FSV Frank­furt mel­det Insol­venz an

Der Verein hat drei Millionen Euro Schulden.

Der FSV ist zahlungsunfähig und hat Insolvenzantrag gestellt. Der Abstieg in die Regionalliga scheint unausweichlich.

Der FSV Frankfurt hat am Dienstag einen Antrag auf die Eröffnung eines Insolvenzverfahrens gestellt. Auf einer klubinternen Krisensitzung am Montagnachmittag soll das neue Präsidium um Michael Görner und Stephan Siegler zu diesem Schritt geraten haben, meldet der Hessische Rundfunk: Nur einen Tag später wurden die Pläne in die Tat umgesetzt. „Für die FSV Frankfurt 1899 Fußball GmbH wurde heute wegen Zahlungsunfähigkeit ein Antrag aus Eröffnung des Insolvenzverfahrens beim zuständigen Amtsgericht gestellt“, hieß es.

Schon länger ist bekannt, dass die Bornheimer Verbindlichkeiten von rund drei Millionen Euro belasten.

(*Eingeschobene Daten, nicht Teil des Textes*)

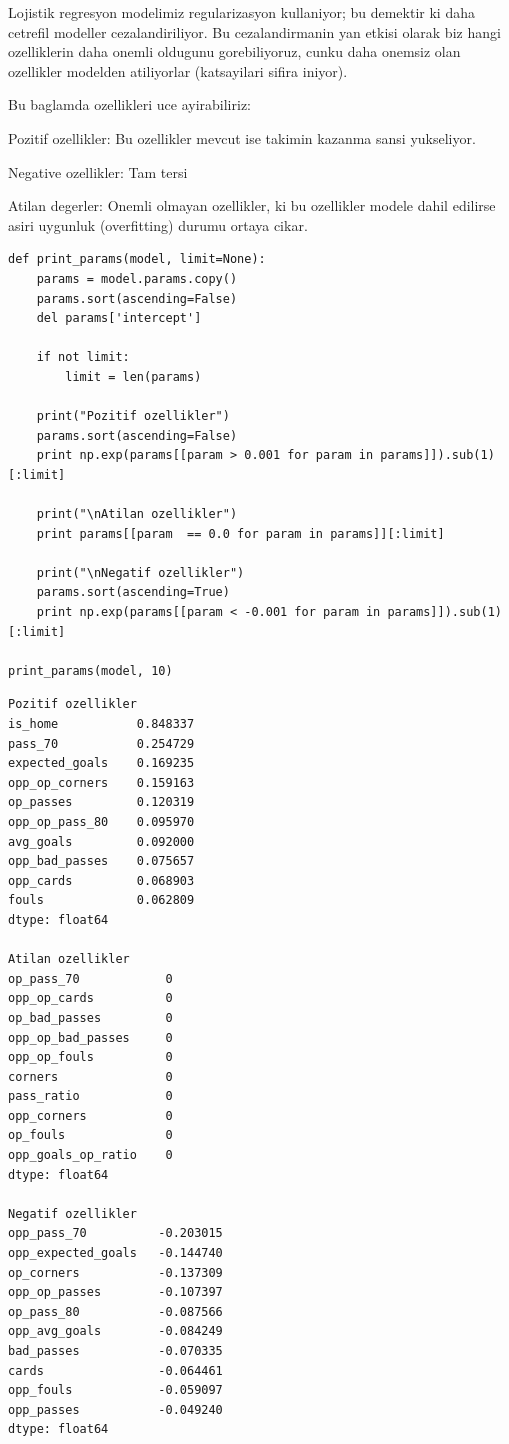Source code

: \documentclass[12pt,fleqn]{article}\usepackage{../common}
\begin{document}
Lojistik regresyon modelimiz regularizasyon kullaniyor; bu demektir ki daha
cetrefil modeller cezalandiriliyor. Bu cezalandirmanin yan etkisi olarak
biz hangi ozelliklerin daha onemli oldugunu gorebiliyoruz, cunku daha
onemsiz olan ozellikler modelden atiliyorlar (katsayilari sifira iniyor). 

Bu baglamda ozellikleri uce ayirabiliriz:

Pozitif ozellikler: Bu ozellikler mevcut ise takimin kazanma sansi yukseliyor.

Negative ozellikler: Tam tersi

Atilan degerler: Onemli olmayan ozellikler, ki bu ozellikler modele dahil
edilirse asiri uygunluk (overfitting) durumu ortaya cikar. 

\begin{verbatim}
def print_params(model, limit=None):    
    params = model.params.copy()
    params.sort(ascending=False)
    del params['intercept']
    
    if not limit:
        limit = len(params)

    print("Pozitif ozellikler")
    params.sort(ascending=False)
    print np.exp(params[[param > 0.001 for param in params]]).sub(1)[:limit]

    print("\nAtilan ozellikler")
    print params[[param  == 0.0 for param in params]][:limit]

    print("\nNegatif ozellikler")
    params.sort(ascending=True)
    print np.exp(params[[param < -0.001 for param in params]]).sub(1)[:limit]

print_params(model, 10)
\end{verbatim}

\begin{verbatim}
Pozitif ozellikler
is_home           0.848337
pass_70           0.254729
expected_goals    0.169235
opp_op_corners    0.159163
op_passes         0.120319
opp_op_pass_80    0.095970
avg_goals         0.092000
opp_bad_passes    0.075657
opp_cards         0.068903
fouls             0.062809
dtype: float64

Atilan ozellikler
op_pass_70            0
opp_op_cards          0
op_bad_passes         0
opp_op_bad_passes     0
opp_op_fouls          0
corners               0
pass_ratio            0
opp_corners           0
op_fouls              0
opp_goals_op_ratio    0
dtype: float64

Negatif ozellikler
opp_pass_70          -0.203015
opp_expected_goals   -0.144740
op_corners           -0.137309
opp_op_passes        -0.107397
op_pass_80           -0.087566
opp_avg_goals        -0.084249
bad_passes           -0.070335
cards                -0.064461
opp_fouls            -0.059097
opp_passes           -0.049240
dtype: float64
\end{verbatim}
\end{document}
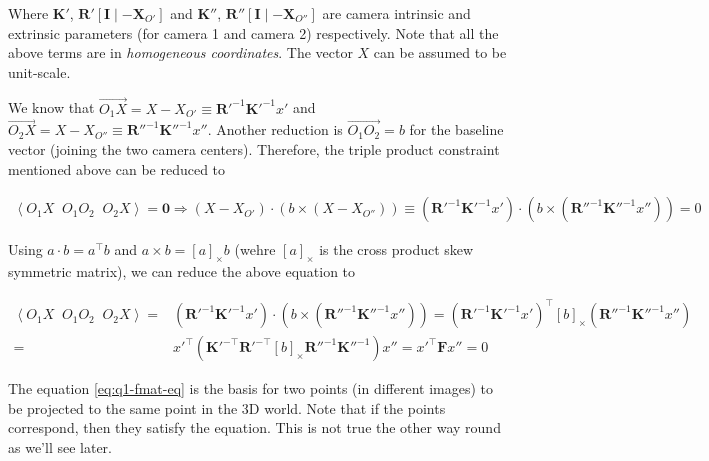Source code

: Where $\mathbf{K}'$, $\mathbf{R}' \left [ \mathbf{I} \mid -\mathbf{X}_{O'} \right ]$ and $\mathbf{K}''$, $\mathbf{R}'' \left [ \mathbf{I} \mid -\mathbf{X}_{O''} \right ]$ are camera intrinsic and extrinsic parameters (for camera 1 and camera 2) respectively. Note that all the above terms are in \textit{homogeneous coordinates}. The vector $X$ can be assumed to be unit-scale.

We know that $\overrightarrow{O_1 X} = X - X_{O'} \equiv \mathbf{R}'^{-1} \mathbf{K}'^{-1} x'$ and $\overrightarrow{O_2 X} = X - X_{O''} \equiv \mathbf{R}''^{-1} \mathbf{K}''^{-1} x''$. Another reduction is $\overrightarrow{O_1 O_2} = b$ for the baseline vector (joining the two camera centers). Therefore, the triple product constraint mentioned above can be reduced to

\begin{align}
    \left \langle O_1 X \;\; O_1 O_2 \;\; O_2 X \right \rangle = \mathbf{0}
    \Rightarrow \left ( X - X_{O'} \right ) \cdot \left ( b \times \left ( X - X_{O''} \right ) \right ) 
    \equiv \left ( \mathbf{R}'^{-1} \mathbf{K}'^{-1} x' \right ) \cdot \left ( b \times \left ( \mathbf{R}''^{-1} \mathbf{K}''^{-1} x'' \right ) \right ) = 0
    \nonumber
\end{align}

Using $a \cdot b = a^\top b$ and $a \times b = \left [ a \right ]_\times b$ (wehre $\left [ a \right ]_\times$ is the cross product skew symmetric matrix), we can reduce the above equation to

\begin{align}
    \left \langle O_1 X \;\; O_1 O_2 \;\; O_2 X \right \rangle =& \left ( \mathbf{R}'^{-1} \mathbf{K}'^{-1} x' \right ) \cdot \left ( b \times \left ( \mathbf{R}''^{-1} \mathbf{K}''^{-1} x'' \right ) \right ) =
        \left ( \mathbf{R}'^{-1} \mathbf{K}'^{-1} x' \right )^\top \left [ b \right ]_\times \left ( \mathbf{R}''^{-1} \mathbf{K}''^{-1} x'' \right )
    \nonumber \\
    =& x'^\top \left ( \mathbf{K}'^{-\top} \mathbf{R}'^{-\top} \left [ b \right ]_\times \mathbf{R}''^{-1} \mathbf{K}''^{-1} \right ) x'' = x'^\top \mathbf{F} x'' = 0
    \label{eq:q1-fmat-eq}
\end{align}

The equation \ref{eq:q1-fmat-eq} is the basis for two points (in different images) to be projected to the same point in the 3D world. Note that if the points correspond, then they satisfy the equation. This is not true the other way round as we'll see later.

Der Gang zum Insolvenzgericht sei daher unumgänglich gewesen. Ein Insolvenzverwalter muss sich nun um den Schuldenschnitt kümmern. Die finanzielle Schieflage dürfte sich auch auf die sportliche Situation des FSV auswirken. Wie schon dem VfR Aalen werden dem Tabellen-19. der 3. Liga voraussichtlich noch in dieser Saison neun Punkte abgezogen. Damit ist der Abstieg des Traditionsklubs in die Regionalliga wohl unvermeidlich.